> Data section

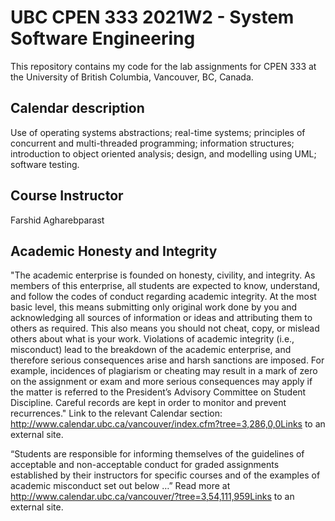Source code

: # UBC CPEN 333 2021W2  - System Software Engineering

This repository contains my code for the lab assignments for CPEN 333 at the University of British Columbia, Vancouver, BC, Canada.

## Calendar description 
Use of operating systems abstractions; real-time systems; principles of concurrent and multi-threaded programming; information structures; introduction to object oriented analysis; design, and modelling using UML; software testing.

## Course Instructor
Farshid Agharebparast

## Academic Honesty and Integrity
"The academic enterprise is founded on honesty, civility, and integrity. As members of this enterprise, all students are expected to know, understand, and follow the codes of conduct regarding academic integrity. At the most basic level, this means submitting only original work done by you and acknowledging all sources of information or ideas and attributing them to others as required. This also means you should not cheat, copy, or mislead others about what is your work. Violations of academic integrity (i.e., misconduct) lead to the breakdown of the academic enterprise, and therefore serious consequences arise and harsh sanctions are imposed. For example, incidences of plagiarism or cheating may result in a mark of zero on the assignment or exam and more serious consequences may apply if the matter is referred to the President’s Advisory Committee on Student Discipline. Careful records are kept in order to monitor and prevent recurrences."
Link to the relevant Calendar section: http://www.calendar.ubc.ca/vancouver/index.cfm?tree=3,286,0,0Links to an external site.

“Students are responsible for informing themselves of the guidelines of acceptable and non-acceptable conduct for graded assignments established by their instructors for specific courses and of the examples of academic misconduct set out below …” Read more at http://www.calendar.ubc.ca/vancouver/?tree=3,54,111,959Links to an external site.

> What you are asked to do
Search the records above for "assignments" and copy every line that has it.

> Task solution
This repository contains my code for the lab assignments for CPEN 333 at the University of British Columbia, Vancouver, BC, Canada.
“Students are responsible for informing themselves of the guidelines of acceptable and non-acceptable conduct for graded assignments established by their instructors for specific courses and of the examples of academic misconduct set out below …” Read more at http://www.calendar.ubc.ca/vancouver/?tree=3,54,111,959Links to an external site.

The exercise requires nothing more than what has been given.